Discontinued Operations
One of the elements of the multi-year PIP involves divesting or exiting certain
non-core businesses in order to improve our focus on our three flagship brands.
In November 2013, we completed the sale of Mervin Manufacturing, Inc.
("Mervin"), a manufacturer of snowboards and related products under the Lib
Technologies and GNU brands, for $58 million, subject to a final working capital
adjustment. In January 2014, we completed the sale of substantially all of the
assets of Hawk Designs, Inc. ("Hawk"), our subsidiary that owned and operated
our Hawk brand, for $19 million. The sale of these businesses generated a net
after-tax gain of approximately $31 million, which is included in income from
discontinued operations. As a result, both our Mervin and Hawk businesses were
classified as "held for sale" as of October 31, 2013 and are presented as
discontinued operations in our consolidated financial statements for all periods
presented. The Company's sale of these businesses generated income tax expense
of approximately $18 million within discontinued operations during the first six
months of fiscal 2014. However, as the Company does not expect to pay income tax
after application of available loss carryforwards, an offsetting income tax
benefit was recognized within continuing operations. See Note 15 to our
condensed consolidated financial statements, "Discontinued Operations", for
further discussion of the operating results of our discontinued businesses.

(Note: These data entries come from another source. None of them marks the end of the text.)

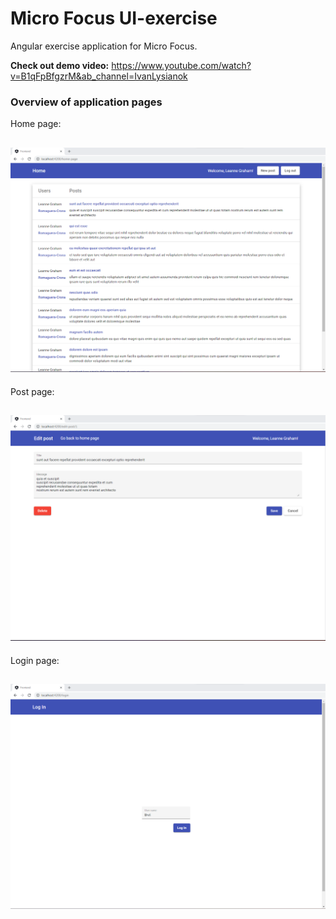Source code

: # Micro Focus UI-exercise

Angular exercise application for Micro Focus. 

**Check out demo video:** https://www.youtube.com/watch?v=B1qFpBfgzrM&ab_channel=IvanLysianok

### Overview of application pages

Home page:
## ![Alt text](/frontend/src/assets/images/MF-home-page.png?raw=true "Home page")
Post page:
## ![Alt text](/frontend/src/assets/images/MF-posts-page.png?raw=true "Post page")
Login page:
## ![Alt text](/frontend/src/assets/images/MF-login-page.png?raw=true "Login page")

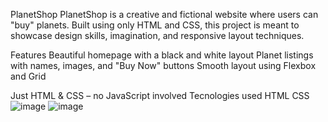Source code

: PlanetShop
PlanetShop is a creative and fictional website where users can "buy" planets. Built using only HTML and CSS, this project is meant to showcase design skills, imagination, and responsive layout techniques.

Features
Beautiful homepage with a black and white layout
Planet listings with names, images, and "Buy Now" buttons
Smooth layout using Flexbox and Grid

Just HTML & CSS – no JavaScript involved
Tecnologies used
HTML
CSS
![image](https://github.com/user-attachments/assets/6a3a9a8e-594b-4b59-9b3c-1a7ae35f2c2f)
![image](https://github.com/user-attachments/assets/5bf0ef21-1388-470f-ace2-0ee7594eab21)



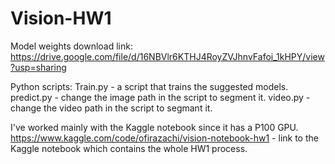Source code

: # Vision-HW1
Model weights download link:
https://drive.google.com/file/d/16NBVlr6KTHJ4RoyZVJhnvFafoi_1kHPY/view?usp=sharing

Python scripts:
Train.py - a script that trains the suggested models.
predict.py - change the image path in the script to segment it.
video.py - change the video path in the script to segmant it.

I've worked mainly with the Kaggle notebook since it has a P100 GPU.
https://www.kaggle.com/code/ofirazachi/vision-notebook-hw1 - link to the Kaggle notebook which contains the whole HW1 process.
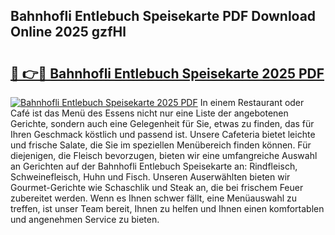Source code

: ## Bahnhofli Entlebuch Speisekarte PDF Download Online 2025 gzfHl

# <h2><a href="http://gc8dfrq.nevu.top/?p=Bahnhofli+Entlebuch+Speisekarte">🔗 👉🔴 Bahnhofli Entlebuch Speisekarte 2025 PDF</a></h2>

[![Bahnhofli Entlebuch Speisekarte 2025 PDF](https://i.imgur.com/dBaPXMq.png)](http://gc8dfrq.nevu.top/?p=Bahnhofli+Entlebuch+Speisekarte)
In einem Restaurant oder Café ist das Menü des Essens nicht nur eine Liste der angebotenen Gerichte, sondern auch eine Gelegenheit für Sie, etwas zu finden, das für Ihren Geschmack köstlich und passend ist. Unsere Cafeteria bietet leichte und frische Salate, die Sie im speziellen Menübereich finden können. Für diejenigen, die Fleisch bevorzugen, bieten wir eine umfangreiche Auswahl an Gerichten auf der Bahnhofli Entlebuch Speisekarte an: Rindfleisch, Schweinefleisch, Huhn und Fisch. Unseren Auserwählten bieten wir Gourmet-Gerichte wie Schaschlik und Steak an, die bei frischem Feuer zubereitet werden. Wenn es Ihnen schwer fällt, eine Menüauswahl zu treffen, ist unser Team bereit, Ihnen zu helfen und Ihnen einen komfortablen und angenehmen Service zu bieten.
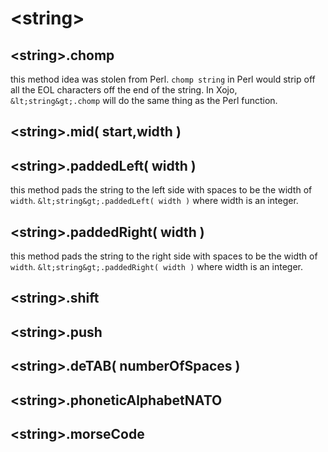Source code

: # &lt;string&gt;

## &lt;string&gt;.chomp

this method idea was stolen from Perl.  `chomp string` in Perl would strip off all the EOL characters off the end of the string.  In Xojo, `&lt;string&gt;.chomp` will do the same thing as the Perl function.

## &lt;string&gt;.mid( start,width )

## &lt;string&gt;.paddedLeft( width )

this method pads the string to the left side with spaces to be the width of `width`.  `&lt;string&gt;.paddedLeft( width )` where width is an integer.

## &lt;string&gt;.paddedRight( width )

this method pads the string to the right side with spaces to be the width of `width`.  `&lt;string&gt;.paddedRight( width )` where width is an integer.

## &lt;string&gt;.shift

## &lt;string&gt;.push

## &lt;string&gt;.deTAB( numberOfSpaces )

## &lt;string&gt;.phoneticAlphabetNATO

## &lt;string&gt;.morseCode
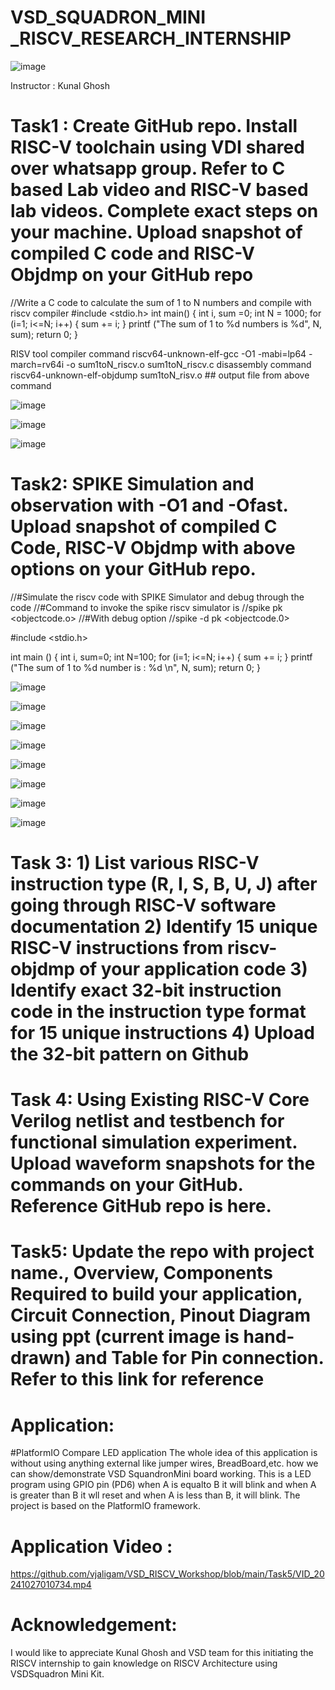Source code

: # VSD_SQUADRON_MINI _RISCV_RESEARCH_INTERNSHIP

![image](https://github.com/user-attachments/assets/b274e917-58a5-457f-857a-661ee18211b7)


Instructor : Kunal Ghosh


# Task1 : Create GitHub repo. Install RISC-V toolchain using VDI shared over whatsapp group. Refer to C based Lab video and RISC-V based lab videos. Complete exact steps on your machine. Upload snapshot of compiled C code and RISC-V Objdmp on your GitHub repo


//Write a C code to calculate the sum of 1 to N numbers and compile with riscv compiler
#include <stdio.h>
int main() {
  int i, sum =0;
  int N = 1000;
  for (i=1; i<=N; i++) {
    sum += i;
  }
  printf ("The sum of 1 to %d numbers is %d", N, sum);
  return 0;
}


RISV tool compiler command
riscv64-unknown-elf-gcc -O1 -mabi=lp64 -march=rv64i -o sum1toN_riscv.o sum1toN_riscv.c
disassembly command
riscv64-unknown-elf-objdump sum1toN_risv.o  ## output file from above command

![image](https://github.com/user-attachments/assets/a47a1172-8dd8-430c-911d-3b2b27fe3dbd)


![image](https://github.com/user-attachments/assets/7cc097b1-edc4-4dc4-b847-a915ec173fa0)


![image](https://github.com/user-attachments/assets/41713ec5-040c-4ead-abf1-0ca97b81d62d)



# Task2: SPIKE Simulation and observation with -O1 and -Ofast. Upload snapshot of compiled C Code, RISC-V Objdmp with above options on your GitHub repo. 

//#Simulate the riscv code with SPIKE Simulator and debug through the code
//#Command to invoke the spike riscv simulator is
//spike pk <objectcode.o> 
//#With debug option
//spike -d pk <objectcode.0>

#include <stdio.h>

int main () {
  int i, sum=0;
  int N=100;
  for (i=1; i<=N; i++) {
    sum += i;
    }
  printf ("The sum of 1 to %d number is : %d \n", N, sum);
  return 0;
}

![image](https://github.com/user-attachments/assets/c71b2626-c793-4e58-a498-d17b212a414a)

![image](https://github.com/user-attachments/assets/a7bdb39c-0786-41d0-8870-46327e8c1e76)

![image](https://github.com/user-attachments/assets/81f909fb-7a28-4fce-9151-dee244633263)

![image](https://github.com/user-attachments/assets/6b51d85a-7c75-4053-8821-f884e66dffb3)

![image](https://github.com/user-attachments/assets/c62aaff5-7c13-4b63-b45c-7d3571cf084a)

![image](https://github.com/user-attachments/assets/95b7c06a-a01f-4e65-af42-bb9cec19ce68)

![image](https://github.com/user-attachments/assets/5438d670-05e5-418a-b194-f33a22794805)


![image](https://github.com/user-attachments/assets/bf1c543e-b77c-4d1f-b3d1-827b03c8cc46)




# Task 3: 1) List various RISC-V instruction type (R, I, S, B, U, J) after going through RISC-V software documentation 2) Identify 15 unique RISC-V instructions from riscv-objdmp of your application code  3) Identify exact 32-bit instruction code in the instruction type format for 15 unique instructions 4) Upload the 32-bit pattern on Github



# Task 4: Using Existing RISC-V Core Verilog netlist and testbench for functional simulation experiment. Upload waveform snapshots for the commands on your GitHub. Reference GitHub repo is here. 



# Task5: Update the repo with project name., Overview, Components Required to build your application, Circuit Connection, Pinout Diagram using ppt (current image is hand-drawn) and Table for Pin connection. Refer to this link for reference



# Application:

#PlatformIO Compare LED application
The whole idea of this application is without using anything external like jumper wires, BreadBoard,etc. how we can show/demonstrate VSD SquandronMini board working.
This is a LED  program using GPIO pin (PD6) when A is equalto B it will blink and when A is greater than B it wll reset and when A is less than B, it will blink. The project is based on the PlatformIO framework.


# Application Video :

https://github.com/vjaligam/VSD_RISCV_Workshop/blob/main/Task5/VID_20241027010734.mp4

# Acknowledgement:
I would like to appreciate Kunal Ghosh and VSD team for this initiating the RISCV internship to gain knowledge on RISCV Architecture using VSDSquadron Mini Kit.
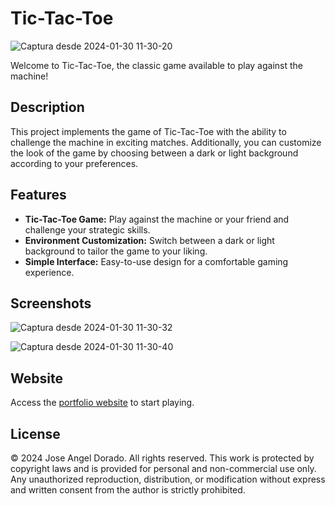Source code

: # Tic-Tac-Toe
![Captura desde 2024-01-30 11-30-20](https://github.com/Joselete77/TresEnRaya/assets/71654543/72f1ee8c-e718-4138-a1a3-f36038a5067f)

Welcome to Tic-Tac-Toe, the classic game available to play against the machine!

## Description

This project implements the game of Tic-Tac-Toe with the ability to challenge the machine in exciting matches. Additionally, you can customize the look of the game by choosing between a dark or light background according to your preferences.

## Features

- **Tic-Tac-Toe Game:** Play against the machine or your friend and challenge your strategic skills.
- **Environment Customization:** Switch between a dark or light background to tailor the game to your liking.
- **Simple Interface:** Easy-to-use design for a comfortable gaming experience.

## Screenshots
![Captura desde 2024-01-30 11-30-32](https://github.com/Joselete77/TresEnRaya/assets/71654543/ef82dfc7-8ccc-4afe-a808-112d3b282ea8)

![Captura desde 2024-01-30 11-30-40](https://github.com/Joselete77/TresEnRaya/assets/71654543/3e02dda4-b69c-4d4c-aa36-8a041539e5bc)

## Website

Access the [portfolio website](https://joselete77.github.io/TresEnRaya/) to start playing.

## License

© 2024 Jose Angel Dorado. All rights reserved. This work is protected by copyright laws and is provided for personal and non-commercial use only. Any unauthorized reproduction, distribution, or modification without express and written consent from the author is strictly prohibited.
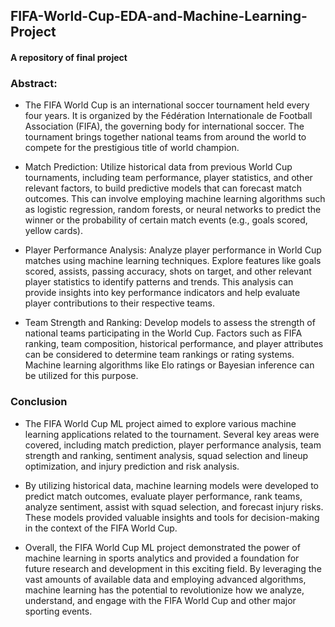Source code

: ## FIFA-World-Cup-EDA-and-Machine-Learning-Project
#### A repository of final project

### Abstract:
 * The FIFA World Cup is an international soccer tournament held every four years. It is organized by the Fédération Internationale de Football Association (FIFA), the governing body for international soccer. The tournament brings together national teams from around the world to compete for the prestigious title of world champion.

 * Match Prediction: Utilize historical data from previous World Cup tournaments, including team performance, player statistics, and other relevant factors, to build predictive models that can forecast match outcomes. This can involve employing machine learning algorithms such as logistic regression, random forests, or neural networks to predict the winner or the probability of certain match events (e.g., goals scored, yellow cards).

 * Player Performance Analysis: Analyze player performance in World Cup matches using machine learning techniques. Explore features like goals scored, assists, passing accuracy, shots on target, and other relevant player statistics to identify patterns and trends. This analysis can provide insights into key performance indicators and help evaluate player contributions to their respective teams.

 * Team Strength and Ranking: Develop models to assess the strength of national teams participating in the World Cup. Factors such as FIFA ranking, team composition, historical performance, and player attributes can be considered to determine team rankings or rating systems. Machine learning algorithms like Elo ratings or Bayesian inference can be utilized for this purpose.

### Conclusion

 * The FIFA World Cup ML project aimed to explore various machine learning applications related to the tournament. Several key areas were covered, including match prediction, player performance analysis, team strength and ranking, sentiment analysis, squad selection and lineup optimization, and injury prediction and risk analysis.

 * By utilizing historical data, machine learning models were developed to predict match outcomes, evaluate player performance, rank teams, analyze sentiment, assist with squad selection, and forecast injury risks. These models provided valuable insights and tools for decision-making in the context of the FIFA World Cup.

 * Overall, the FIFA World Cup ML project demonstrated the power of machine learning in sports analytics and provided a foundation for future research and development in this exciting field. By leveraging the vast amounts of available data and employing advanced algorithms, machine learning has the potential to revolutionize how we analyze, understand, and engage with the FIFA World Cup and other major sporting events.
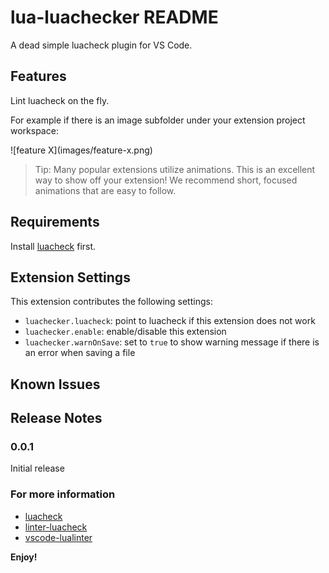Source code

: # lua-luachecker README

A dead simple luacheck plugin for VS Code.

## Features

Lint luacheck on the fly.

For example if there is an image subfolder under your extension project workspace:

\!\[feature X\]\(images/feature-x.png\)

> Tip: Many popular extensions utilize animations. This is an excellent way to show off your extension! We recommend short, focused animations that are easy to follow.

## Requirements

Install [luacheck](https://github.com/mpeterv/luacheck) first.

## Extension Settings

This extension contributes the following settings:

* `luachecker.luacheck`: point to luacheck if this extension does not work
* `luachecker.enable`: enable/disable this extension
* `luachecker.warnOnSave`: set to `true` to show warning message if there is an error when saving a file

## Known Issues

## Release Notes

### 0.0.1

Initial release 


### For more information

* [luacheck](https://github.com/mpeterv/luacheck)
* [linter-luacheck](https://github.com/AtomLinter/linter-luacheck)
* [vscode-lualinter](https://github.com/dcr30/vscode-lualinter)

**Enjoy!**

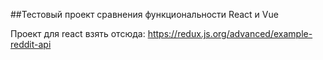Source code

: 
##Тестовый проект сравнения функциональности React и Vue

Проект для react взять отсюда:
https://redux.js.org/advanced/example-reddit-api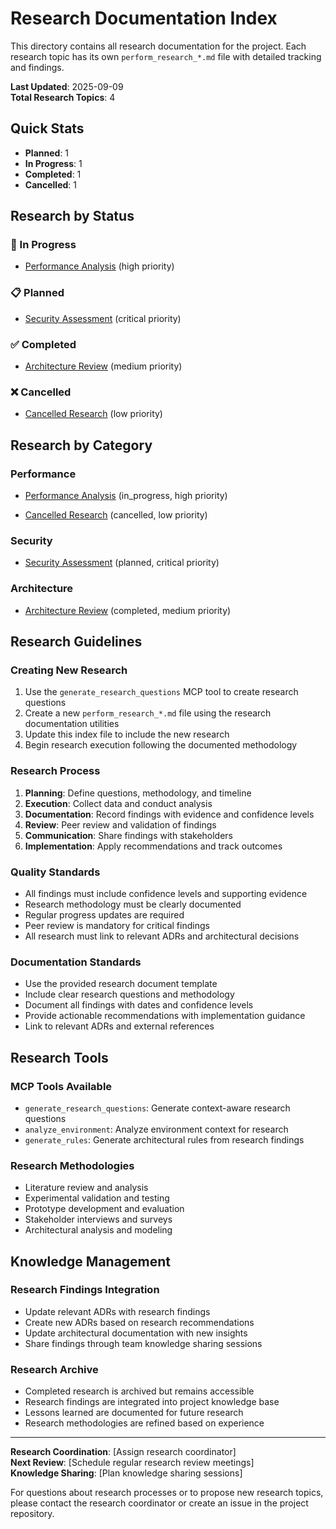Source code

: # Research Documentation Index

This directory contains all research documentation for the project. Each research topic has its own `perform_research_*.md` file with detailed tracking and findings.

**Last Updated**: 2025-09-09  
**Total Research Topics**: 4  

## Quick Stats

- **Planned**: 1
- **In Progress**: 1
- **Completed**: 1
- **Cancelled**: 1

## Research by Status

### 🔄 In Progress

- [Performance Analysis](./perform_research_research_001.md) (high priority)


### 📋 Planned

- [Security Assessment](./perform_research_research_002.md) (critical priority)


### ✅ Completed

- [Architecture Review](./perform_research_research_003.md) (medium priority)


### ❌ Cancelled

- [Cancelled Research](./perform_research_research_004.md) (low priority)


## Research by Category


### Performance

- [Performance Analysis](./perform_research_research_001.md) (in_progress, high priority)

- [Cancelled Research](./perform_research_research_004.md) (cancelled, low priority)


### Security

- [Security Assessment](./perform_research_research_002.md) (planned, critical priority)


### Architecture

- [Architecture Review](./perform_research_research_003.md) (completed, medium priority)



## Research Guidelines

### Creating New Research
1. Use the `generate_research_questions` MCP tool to create research questions
2. Create a new `perform_research_*.md` file using the research documentation utilities
3. Update this index file to include the new research
4. Begin research execution following the documented methodology

### Research Process
1. **Planning**: Define questions, methodology, and timeline
2. **Execution**: Collect data and conduct analysis
3. **Documentation**: Record findings with evidence and confidence levels
4. **Review**: Peer review and validation of findings
5. **Communication**: Share findings with stakeholders
6. **Implementation**: Apply recommendations and track outcomes

### Quality Standards
- All findings must include confidence levels and supporting evidence
- Research methodology must be clearly documented
- Regular progress updates are required
- Peer review is mandatory for critical findings
- All research must link to relevant ADRs and architectural decisions

### Documentation Standards
- Use the provided research document template
- Include clear research questions and methodology
- Document all findings with dates and confidence levels
- Provide actionable recommendations with implementation guidance
- Link to relevant ADRs and external references

## Research Tools

### MCP Tools Available
- `generate_research_questions`: Generate context-aware research questions
- `analyze_environment`: Analyze environment context for research
- `generate_rules`: Generate architectural rules from research findings

### Research Methodologies
- Literature review and analysis
- Experimental validation and testing
- Prototype development and evaluation
- Stakeholder interviews and surveys
- Architectural analysis and modeling

## Knowledge Management

### Research Findings Integration
- Update relevant ADRs with research findings
- Create new ADRs based on research recommendations
- Update architectural documentation with new insights
- Share findings through team knowledge sharing sessions

### Research Archive
- Completed research is archived but remains accessible
- Research findings are integrated into project knowledge base
- Lessons learned are documented for future research
- Research methodologies are refined based on experience

---

**Research Coordination**: [Assign research coordinator]  
**Next Review**: [Schedule regular research review meetings]  
**Knowledge Sharing**: [Plan knowledge sharing sessions]  

For questions about research processes or to propose new research topics, please contact the research coordinator or create an issue in the project repository.
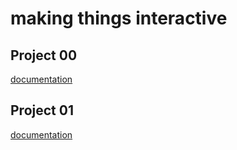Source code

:# making things interactive

## Project 00

[documentation](00/README.md)

## Project 01

[documentation](01/README.md)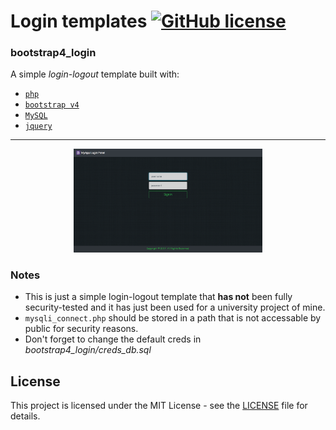 # Login templates  [![GitHub license](https://img.shields.io/badge/license-MIT-blue.svg)](https://github.com/chrispetrou/login_templates/blob/master/LICENSE)

### bootstrap4_login

A simple _login-logout_ template built with:

*   [`php`](https://secure.php.net/index.php)
*   [`bootstrap v4`](https://getbootstrap.com/)
*   [`MySQL`](https://www.mysql.com/)
*   [`jquery`](https://jquery.com/)
---

<center><img src="img/signin.png" width="60%"></center>

### Notes

*   This is just a simple login-logout template that **has not** been fully security-tested and it has just been used for a university project of mine.
*   `mysqli_connect.php` should be stored in a path that is not accessable by public for security reasons.
*   Don't forget to change the default creds in _bootstrap4_login/creds_db.sql_

## License

This project is licensed under the MIT License - see the [LICENSE](LICENSE) file for details.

At October 31, 2013, we also classified our equity interest in Surfdome Shop,
Ltd. ("Surfdome"), a multi-brand e-commerce retailer, as "held for sale" based
on the status of our negotiations to sell our majority stake in Surfdome at that
time. During the second quarter of fiscal 2014, we decided to maintain our
investment in Surfdome. As a result, we have reclassified Surfdome back into
continuing operations for all periods presented herein. As a result of the sale
process conducted during the second quarter of fiscal 2014, the Company received
offers to purchase from third parties which indicated that there was an
impairment in the value of Surfdome. We recorded a $15 million impairment in
EMEA continuing operations to write-down Surfdome goodwill and intangible assets
to their estimated fair market value. As a result of our 51% ownership stake in
Surfdome, 49% of this charge, or $7.5 million, is allocated to "net
loss/(income) attributable to non-controlling interest" in our condensed
consolidated statements of operations for the second quarter and six months
ended April 30, 2014. See Note 7 to our condensed consolidated financial
statements, "Intangible Assets and Goodwill", for further discussion on the
impairment charge.
Known or Anticipated Trends
Based on our recent operating results and current perspective on our operating
environment. we anticipate certain trends continuing to impact our operating
results during the second half of fiscal 2014, including:
•      Year-over-year net revenue comparisons continuing to be unfavorable.
       Within this trend, we expect the year-over-year net revenue comparisons to
       be unfavorable in our North America and Europe wholesale channels, and
       favorable in our emerging markets and our e-commerce channel;


•      Year-over-year SG&A comparisons being less favorable in the second half of
       fiscal 2014 due to annualizing against the expense reduction initiatives
       we implemented last year and to the timing of planned marketing campaigns;
       and


•      Fiscal 2014 Adjusted EBITDA being below fiscal 2013 results with third
       quarter year-over-year comparisons being more impacted.